Required action:
Exact copy, no pictures: output all the records that follow.

(Supplied material Opens)

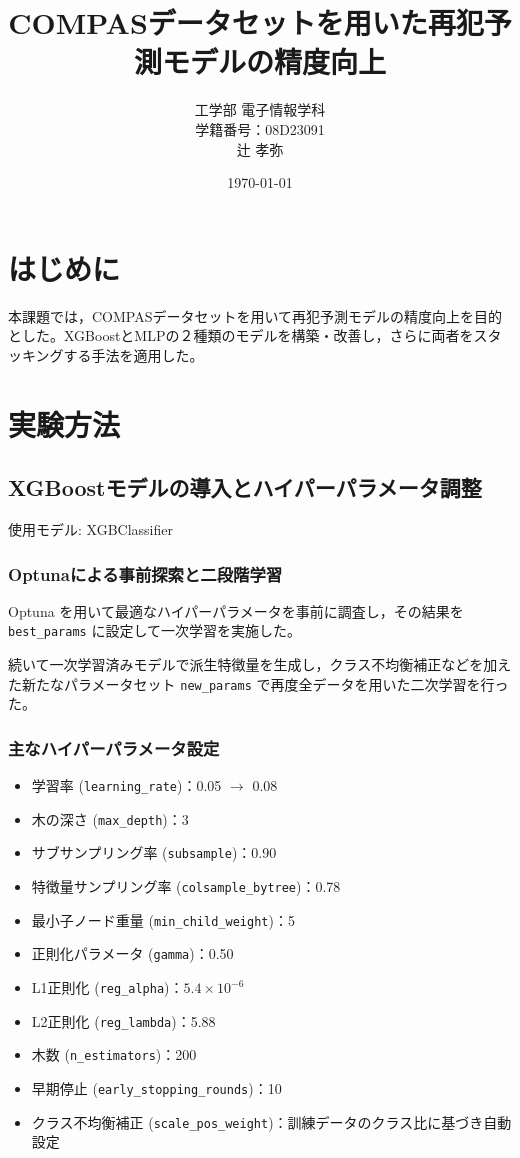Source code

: \documentclass[a4paper,11pt]{article}
\title{COMPASデータセットを用いた再犯予測モデルの精度向上}
\author{工学部 電子情報学科\\学籍番号：08D23091\\辻 孝弥}
\date{\today}
\begin{document}
\maketitle

\section{はじめに}
本課題では，COMPASデータセットを用いて再犯予測モデルの精度向上を目的とした。XGBoostとMLPの２種類のモデルを構築・改善し，さらに両者をスタッキングする手法を適用した。

\section{実験方法}
\subsection{XGBoostモデルの導入とハイパーパラメータ調整}
使用モデル: XGBClassifier

\subsubsection{Optunaによる事前探索と二段階学習}
Optuna を用いて最適なハイパーパラメータを事前に調査し，その結果を \texttt{best\_params} に設定して一次学習を実施した。\par
続いて一次学習済みモデルで派生特徴量を生成し，クラス不均衡補正などを加えた新たなパラメータセット \texttt{new\_params} で再度全データを用いた二次学習を行った。

\subsubsection{主なハイパーパラメータ設定}
\begin{itemize}[nosep]
  \item 学習率 (\texttt{learning\_rate})：0.05 $\rightarrow$ 0.08
  \item 木の深さ (\texttt{max\_depth})：3
  \item サブサンプリング率 (\texttt{subsample})：0.90
  \item 特徴量サンプリング率 (\texttt{colsample\_bytree})：0.78
  \item 最小子ノード重量 (\texttt{min\_child\_weight})：5
  \item 正則化パラメータ (\texttt{gamma})：0.50
  \item L1正則化 (\texttt{reg\_alpha})：$5.4 \times 10^{-6}$
  \item L2正則化 (\texttt{reg\_lambda})：5.88
  \item 木数 (\texttt{n\_estimators})：200
  \item 早期停止 (\texttt{early\_stopping\_rounds})：10
  \item クラス不均衡補正 (\texttt{scale\_pos\_weight})：訓練データのクラス比に基づき自動設定
\end{itemize}
\end{document}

(Supplied material Closes)

Response box:
Source code

: \documentclass[a4paper,11pt]{article}
\title{COMPASデータセットを用いた再犯予測モデルの精度向上}
\author{工学部 電子情報学科\\学籍番号：08D23091\\辻 孝弥}
\date{\today}
\begin{document}
\maketitle

\section{はじめに}
本課題では，COMPASデータセットを用いて再犯予測モデルの精度向上を目的とした。XGBoostとMLPの２種類のモデルを構築・改善し，さらに両者をスタッキングする手法を適用した。

\section{実験方法}
\subsection{XGBoostモデルの導入とハイパーパラメータ調整}
使用モデル: XGBClassifier

\subsubsection{Optunaによる事前探索と二段階学習}
Optuna を用いて最適なハイパーパラメータを事前に調査し，その結果を \texttt{best\_params} に設定して一次学習を実施した。\par
続いて一次学習済みモデルで派生特徴量を生成し，クラス不均衡補正などを加えた新たなパラメータセット \texttt{new\_params} で再度全データを用いた二次学習を行った。

\subsubsection{主なハイパーパラメータ設定}
\begin{itemize}[nosep]
  \item 学習率 (\texttt{learning\_rate})：0.05 $\rightarrow$ 0.08
  \item 木の深さ (\texttt{max\_depth})：3
  \item サブサンプリング率 (\texttt{subsample})：0.90
  \item 特徴量サンプリング率 (\texttt{colsample\_bytree})：0.78
  \item 最小子ノード重量 (\texttt{min\_child\_weight})：5
  \item 正則化パラメータ (\texttt{gamma})：0.50
  \item L1正則化 (\texttt{reg\_alpha})：$5.4 \times 10^{-6}$
  \item L2正則化 (\texttt{reg\_lambda})：5.88
  \item 木数 (\texttt{n\_estimators})：200
  \item 早期停止 (\texttt{early\_stopping\_rounds})：10
  \item クラス不均衡補正 (\texttt{scale\_pos\_weight})：訓練データのクラス比に基づき自動設定
\end{itemize}
\end{document}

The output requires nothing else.